Modularity is the fractal structure of new media, explaining that each element or even the unit that an artwork comprises in new media can be edited without affecting the essence of the artwork. It will still maintain it’s identity and independence. In contrast with traditional media, the parts of an artwork on new media, for example, an image ungrouped in Photoshop, can be accidentally deleted but not rendering the entire artwork meaningless as they can be substituted with a click of a button.
Now linking this to my group’s project, the first aspect is 1) the words displayed can be easily edited, similarly to the aesthetics of it (the background behind the words, how the words could be shot down, etc). Depending on what we code, we can change all that.
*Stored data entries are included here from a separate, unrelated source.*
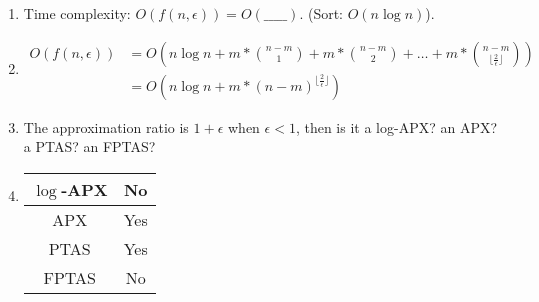 \documentclass[12pt,a4paper]{article}
\makeatletter
\newtheorem*{solution}{Solution}
\theoremstyle{definition}
\renewenvironment{solution}[1][Solution] {\par\pushQED{\qed}\normalfont\topsep6\p@\@plus6\p@\relax\trivlist\item[\hskip\labelsep\bfseries#1\@addpunct{.}]\ignorespaces}{\popQED\endtrivlist\@endpefalse} \makeatother
\makeatother
\begin{document}
\begin{enumerate}
\begin{enumerate}
\item Time complexity: $O(f(n,\epsilon))=O(\_\_\_\_\_)$. (Sort: $O(n\log n)$).
\begin{solution}
\begin{equation}
	\begin{aligned}
	O(f(n,\epsilon))
	&= O\left(n\log n + m*{n-m\choose1} + m*{n-m\choose2} + \dots + m*{n-m\choose\lfloor\frac{2}{\epsilon}\rfloor}\right)\\
	&= O\left(n\log n + m*(n-m)^{\lfloor\frac{2}{\epsilon}\rfloor}\right)
	\end{aligned}
\end{equation}
\end{solution}
\item The approximation ratio is $1+\epsilon$ when $\epsilon<1$, then is it a log-APX? an APX? a PTAS? an FPTAS?
\begin{solution}\quad\par
	\begin{table}[h]
	\centering
	\begin{tabular}{|c|c|}
		\hline
		$\log$-APX & No\\
		\hline
		APX & Yes\\
		\hline
		PTAS & Yes\\
		\hline
		FPTAS & No\\
		\hline
	\end{tabular}
	\end{table}
\end{solution}
\end{enumerate}

\end{enumerate}

\end{document}
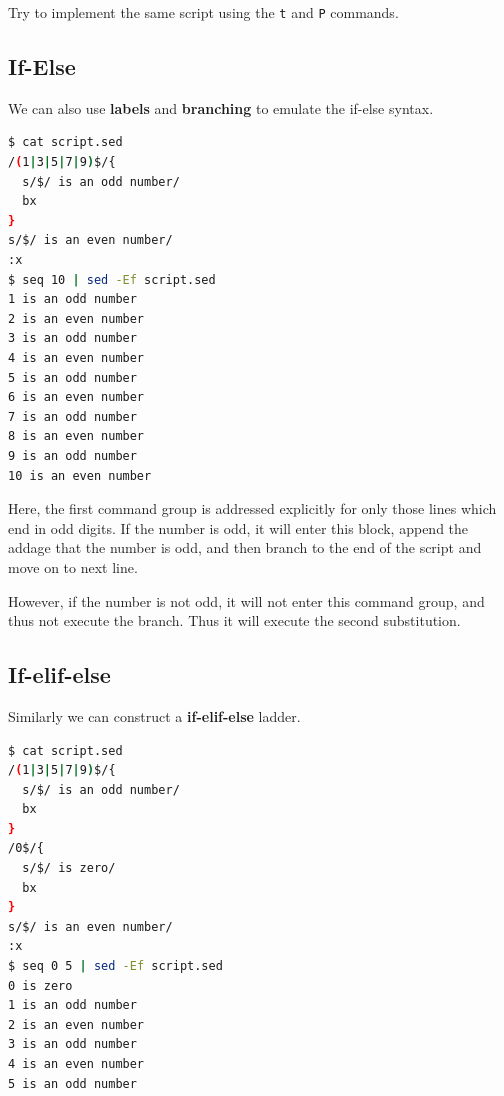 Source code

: \begin{exercise}
  Try to implement the same script using the \lstinline|t| and \lstinline|P| commands.
\end{exercise}

\subsection{If-Else}

We can also use \textbf{labels} and \textbf{branching} to emulate the if-else syntax.

\begin{lstlisting}[language=bash]
$ cat script.sed
/(1|3|5|7|9)$/{
  s/$/ is an odd number/
  bx
}
s/$/ is an even number/
:x
$ seq 10 | sed -Ef script.sed
1 is an odd number
2 is an even number
3 is an odd number
4 is an even number
5 is an odd number
6 is an even number
7 is an odd number
8 is an even number
9 is an odd number
10 is an even number
\end{lstlisting}

Here, the first command group is addressed explicitly for only those lines which end in odd digits. If the number is odd, it will enter this block, append the addage that the number is odd, and then branch to the end of the script and move on to next line.

However, if the number is not odd, it will not enter this command group, and thus not execute the branch. Thus it will execute the second substitution.

\subsection{If-elif-else}

Similarly we can construct a \textbf{if-elif-else} ladder.

\begin{lstlisting}[language=bash]
$ cat script.sed
/(1|3|5|7|9)$/{
  s/$/ is an odd number/
  bx
}
/0$/{
  s/$/ is zero/
  bx
}
s/$/ is an even number/
:x
$ seq 0 5 | sed -Ef script.sed
0 is zero
1 is an odd number
2 is an even number
3 is an odd number
4 is an even number
5 is an odd number
\end{lstlisting}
And that is only the programming aspect of our project. The physical part involves the changing up of aesthetics in the two rooms we are using and doing so without affecting the code. However, when it comes to the coding aspect, I can’t help but question whether it could be debatable because when one takes out or forgets a simple instruction such as “function” or “delay(1000)”, the whole new media artwork is a mess and sometimes it doesn’t even function.
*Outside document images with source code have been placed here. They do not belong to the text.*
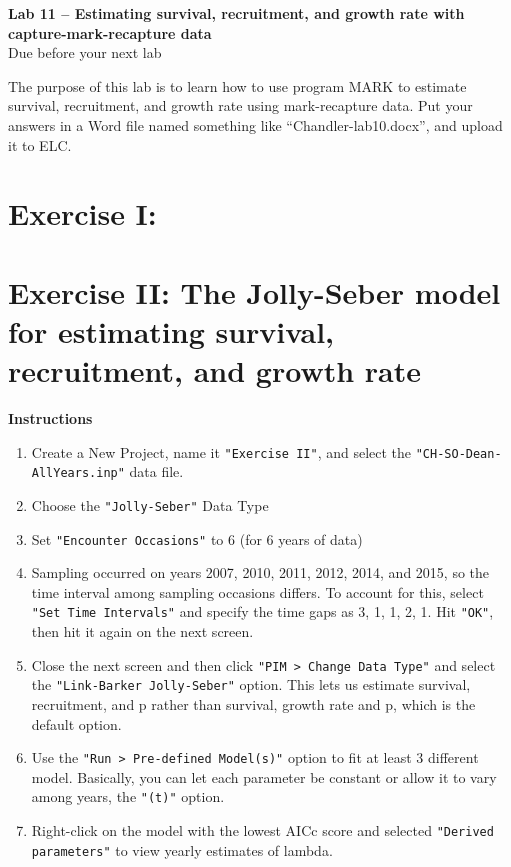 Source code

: \documentclass[12pt]{article}
\begin{document}
{
  \Large
  \centering
  {\bf Lab 11 -- Estimating survival, recruitment, and growth rate
    with capture-mark-recapture data} \\
  Due before your next lab \par
}

\vspace{10pt}


The purpose of this lab is to learn how to use program MARK to
estimate survival, recruitment, and growth rate using mark-recapture
data. Put your answers in a Word file named something like
``Chandler-lab10.docx'', and upload it to ELC.





\section*{\large Exercise I: }


\clearpage

\section*{\large  Exercise II: The Jolly-Seber model for estimating
  survival, recruitment, and growth rate}

{\bf Instructions}

\begin{enumerate}
  \item Create a New Project, name it \verb+"Exercise II"+, and select
    the \verb+"CH-SO-Dean-AllYears.inp"+ data file.
  \item Choose the \verb+"Jolly-Seber"+ Data Type
  \item Set \verb+"Encounter Occasions"+ to 6 (for 6 years of data)
  \item Sampling occurred on years 2007, 2010, 2011, 2012, 2014, and
    2015, so the time interval among sampling occasions differs. To
    account for this, select \verb+"Set Time Intervals"+ and specify the
    time gaps as 3, 1, 1, 2, 1. Hit \verb+"OK"+, then hit it again on
    the next screen.
  \item Close the next screen and then click
    \verb+"PIM > Change Data Type"+ and select the
    \verb+"Link-Barker Jolly-Seber"+ option. This lets us estimate
    survival, recruitment, and p rather than survival, growth rate and
    p, which is the default option.
  \item Use the \verb+"Run > Pre-defined Model(s)"+ option to fit at
    least 3 different model. Basically, you can let each parameter be
    constant or allow it to vary among years, the \verb+"(t)"+ option.
  \item Right-click on the model with the lowest AICc
  score and selected \verb+"Derived parameters"+ to view yearly
  estimates of lambda.
\end{enumerate}
\end{document}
To me, that’s counted as a meaningless work if changing little things like that is a problem to create a work that keeps it going (perhaps example a moving dog prototype). But maybe the whole point of this is to tell us that with new media, anything is possible with the fact that it could be edited very easily and any mistake done, can be undone.
Automation comprises of the first two principles mentioned above. It is simply the idea of an artwork being able to run by itself. A complex computer program can automatically generate 3D objects such as trees, landscapes and humans. This is seen in some Hollywood films that use Artificial Life software and we see that in movies such as Black Panther’s Afrofuturistic society and Wakanda setting (seen below).
Automation is applied to my group’s project where the code will constantly and automatically check whether there is input in the forms of messages from the participant and when there is an input, this message will be displayed.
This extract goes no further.